McDONNELL DOUGLAS CORP. (formerly Douglas Aircraft Company, Inc.), Plaintiff and Appellant, v. COUNTY OF LOS ANGELES et al., Defendants and Respondents.
ITT GENERAL CONTROLS, INC., a California corporation, Plaintiff and Appellant, v. COUNTY OF LOS ANGELES et al., Defendants and Respondents.
In these companion appeals to Westinghouse Electric Company v. County of Los Angeles, etc., 42 Cal.App.3d 32, 116 Cal.Rptr. 742, and American Chemical Corporation v. County of Los Angeles, etc., 42 Cal.App.3d 45, 116 Cal.Rptr. 751, both certified for publication and filed concurrently with this opinion, appellants raise essentially the same issues discussed in Westinghouse Electric and American Chemical, supra. To the extent that appellants' contentions here are identical with the contentions raised in those companion cases, those contentions must be rejected for the reasons there stated.
The two cases at bench, each of which claims an overassessment of ad valorem taxes on property for the 1962 tax year, differ from Westinghouse Electric and American Chemical. In both cases here considered, the record before the Board of Equalization incorporates by reference proceedings for the same year in the matter of a reduction in assessment claimed by Leach Corporation pending before the board. In the Leach matter, the taxpayer claimed, as did appellants here, that its personal property had been assessed at 50 percent of its market value while other property in Los Angeles County was assessed at 25 percent of its value. Evidence before the board in Leach consisted of testimony of the assessor to the effect that all property was assessed at 50 percent of the assessor's opinion of fair market value. The board rejected Leach's proffered evidence of State Board of Equalization determinations of county-wide ratio of assessed to market value for prior years and declined to hold the matter under submission until the 1962 figures were available from the state board.

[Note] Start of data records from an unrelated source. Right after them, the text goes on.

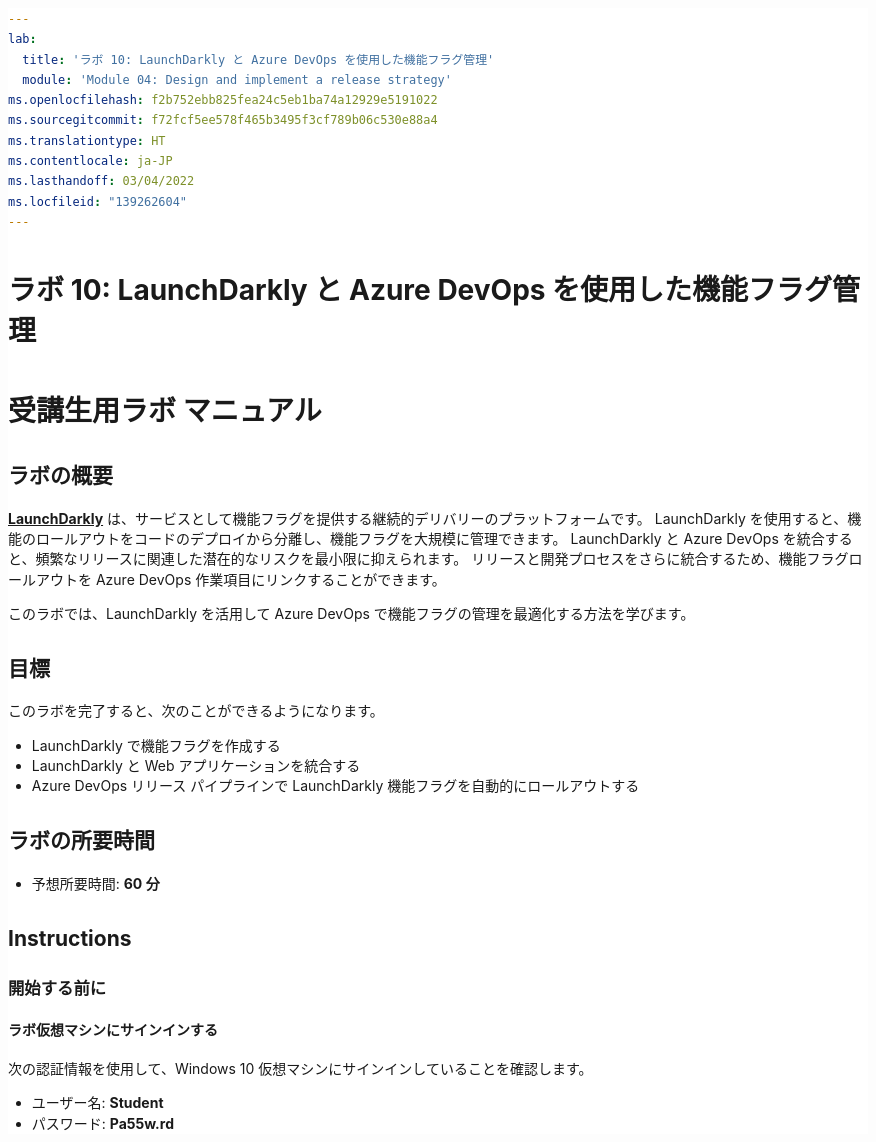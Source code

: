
 ```yaml
---
lab:
  title: 'ラボ 10: LaunchDarkly と Azure DevOps を使用した機能フラグ管理'
  module: 'Module 04: Design and implement a release strategy'
ms.openlocfilehash: f2b752ebb825fea24c5eb1ba74a12929e5191022
ms.sourcegitcommit: f72fcf5ee578f465b3495f3cf789b06c530e88a4
ms.translationtype: HT
ms.contentlocale: ja-JP
ms.lasthandoff: 03/04/2022
ms.locfileid: "139262604"
---
```

# <a name="lab-10-feature-flag-management-with-launchdarkly-and-azure-devops"></a>ラボ 10: LaunchDarkly と Azure DevOps を使用した機能フラグ管理
# <a name="student-lab-manual"></a>受講生用ラボ マニュアル

## <a name="lab-overview"></a>ラボの概要

[**LaunchDarkly**](https://launchdarkly.com/) は、サービスとして機能フラグを提供する継続的デリバリーのプラットフォームです。 LaunchDarkly を使用すると、機能のロールアウトをコードのデプロイから分離し、機能フラグを大規模に管理できます。 LaunchDarkly と Azure DevOps を統合すると、頻繁なリリースに関連した潜在的なリスクを最小限に抑えられます。 リリースと開発プロセスをさらに統合するため、機能フラグロールアウトを Azure DevOps 作業項目にリンクすることができます。 

このラボでは、LaunchDarkly を活用して Azure DevOps で機能フラグの管理を最適化する方法を学びます。 

## <a name="objectives"></a>目標

このラボを完了すると、次のことができるようになります。

- LaunchDarkly で機能フラグを作成する
- LaunchDarkly と Web アプリケーションを統合する
- Azure DevOps リリース パイプラインで LaunchDarkly 機能フラグを自動的にロールアウトする

## <a name="lab-duration"></a>ラボの所要時間

-   予想所要時間: **60 分**

## <a name="instructions"></a>Instructions

### <a name="before-you-start"></a>開始する前に

#### <a name="sign-in-to-the-lab-virtual-machine"></a>ラボ仮想マシンにサインインする

次の認証情報を使用して、Windows 10 仮想マシンにサインインしていることを確認します。
    
-   ユーザー名: **Student**
-   パスワード: **Pa55w.rd**
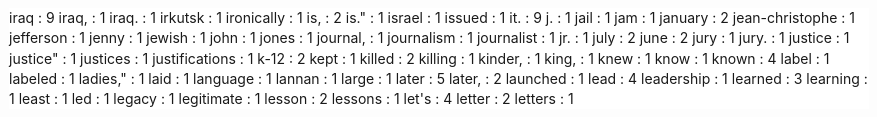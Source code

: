 iraq : 9
iraq, : 1
iraq. : 1
irkutsk : 1
ironically : 1
is, : 2
is." : 1
israel : 1
issued : 1
it. : 9
j. : 1
jail : 1
jam : 1
january : 2
jean-christophe : 1
jefferson : 1
jenny : 1
jewish : 1
john : 1
jones : 1
journal, : 1
journalism : 1
journalist : 1
jr. : 1
july : 2
june : 2
jury : 1
jury. : 1
justice : 1
justice" : 1
justices : 1
justifications : 1
k-12 : 2
kept : 1
killed : 2
killing : 1
kinder, : 1
king, : 1
knew : 1
know : 1
known : 4
label : 1
labeled : 1
ladies," : 1
laid : 1
language : 1
lannan : 1
large : 1
later : 5
later, : 2
launched : 1
lead : 4
leadership : 1
learned : 3
learning : 1
least : 1
led : 1
legacy : 1
legitimate : 1
lesson : 2
lessons : 1
let's : 4
letter : 2
letters : 1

The difference between the record of the cases at bench and that in American Chemical, supra, is not legally significant. Substantial evidence supports the determination of the County Board of Equalization that appellants' property was assessed equally with other property in the county within the principle discussed in American Chemical. Evidence of the state board ratios was inadmissible absent a foundational showing that the total value of locally assessable property in the county used by the state board was substantially the same as the total value arrived at by the county assessor. (Glidden Company v. County of Alameda, 5 Cal.App.3d 371, 380—381, 85 Cal.Rptr. 88, 86 Cal.Rptr. 464.)
The judgments are affirmed.
THOMPSON, Associate Justice.
LILLIE, Acting P.J., and HANSON, J., concur. Hearing denied; SULLIVAN, J., did not participate.